**Assignment**
Wherever the word "lstlisting" occurs in the lines below, copy the whole line.

── Exercise data ──

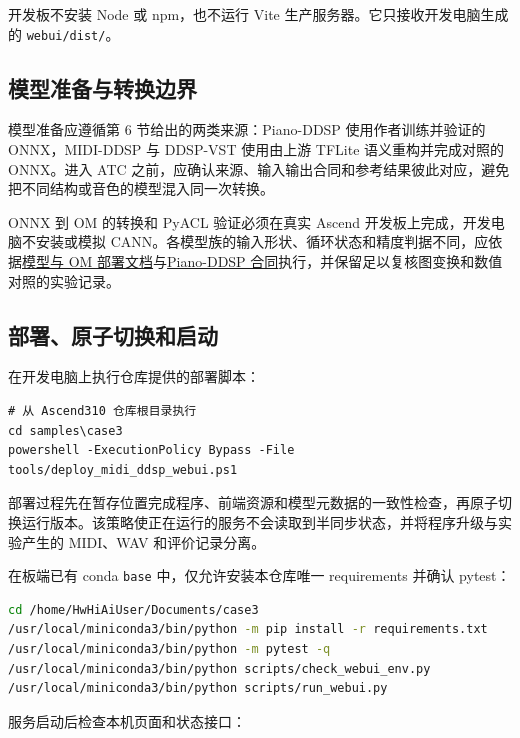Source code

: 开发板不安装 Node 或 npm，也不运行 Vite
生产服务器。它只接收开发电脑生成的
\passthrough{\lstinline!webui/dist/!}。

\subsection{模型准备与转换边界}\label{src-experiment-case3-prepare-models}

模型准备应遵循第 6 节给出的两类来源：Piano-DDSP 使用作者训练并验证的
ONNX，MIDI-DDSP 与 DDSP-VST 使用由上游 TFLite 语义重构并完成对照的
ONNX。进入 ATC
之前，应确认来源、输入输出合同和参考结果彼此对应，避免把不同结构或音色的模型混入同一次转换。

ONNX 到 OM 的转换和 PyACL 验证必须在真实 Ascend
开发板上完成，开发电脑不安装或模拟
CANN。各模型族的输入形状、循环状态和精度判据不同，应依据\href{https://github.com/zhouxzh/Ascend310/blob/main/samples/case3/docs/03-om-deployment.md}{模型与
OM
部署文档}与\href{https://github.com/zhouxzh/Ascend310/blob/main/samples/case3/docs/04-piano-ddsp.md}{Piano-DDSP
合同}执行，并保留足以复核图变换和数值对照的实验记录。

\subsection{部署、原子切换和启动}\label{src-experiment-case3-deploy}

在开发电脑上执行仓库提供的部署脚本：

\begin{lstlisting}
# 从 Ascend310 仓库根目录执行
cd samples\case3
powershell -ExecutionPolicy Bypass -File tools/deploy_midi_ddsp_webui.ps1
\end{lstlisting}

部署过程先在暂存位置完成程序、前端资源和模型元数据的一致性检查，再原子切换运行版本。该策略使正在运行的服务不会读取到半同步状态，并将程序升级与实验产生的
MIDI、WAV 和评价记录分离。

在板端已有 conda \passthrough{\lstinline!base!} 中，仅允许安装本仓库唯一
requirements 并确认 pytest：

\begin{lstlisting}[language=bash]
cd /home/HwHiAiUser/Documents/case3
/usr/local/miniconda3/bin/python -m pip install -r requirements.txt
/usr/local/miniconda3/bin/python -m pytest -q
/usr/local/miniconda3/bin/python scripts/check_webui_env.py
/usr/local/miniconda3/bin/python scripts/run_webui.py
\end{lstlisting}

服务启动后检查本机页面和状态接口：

───
── Exercise data ──

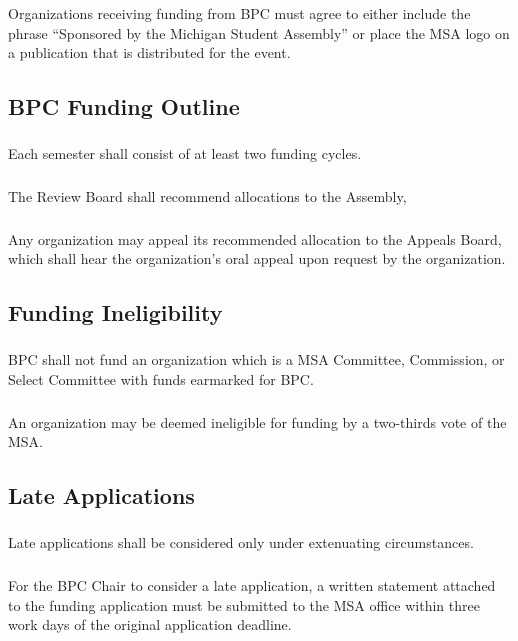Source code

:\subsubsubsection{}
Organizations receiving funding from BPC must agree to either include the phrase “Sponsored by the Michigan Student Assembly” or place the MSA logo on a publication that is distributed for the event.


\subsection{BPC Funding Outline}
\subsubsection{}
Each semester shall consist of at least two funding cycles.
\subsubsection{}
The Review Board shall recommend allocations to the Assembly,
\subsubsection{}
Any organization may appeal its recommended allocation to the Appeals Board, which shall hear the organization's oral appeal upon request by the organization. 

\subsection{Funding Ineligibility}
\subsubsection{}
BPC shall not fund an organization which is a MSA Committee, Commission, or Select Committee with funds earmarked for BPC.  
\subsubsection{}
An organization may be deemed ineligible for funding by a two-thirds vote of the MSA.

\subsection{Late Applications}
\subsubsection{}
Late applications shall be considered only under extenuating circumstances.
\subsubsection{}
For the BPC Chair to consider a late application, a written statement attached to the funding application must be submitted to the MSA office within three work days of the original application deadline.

───

**Exercise response**
\begin{lstlisting}
\end{lstlisting}
\begin{lstlisting}[language=bash]
\end{lstlisting}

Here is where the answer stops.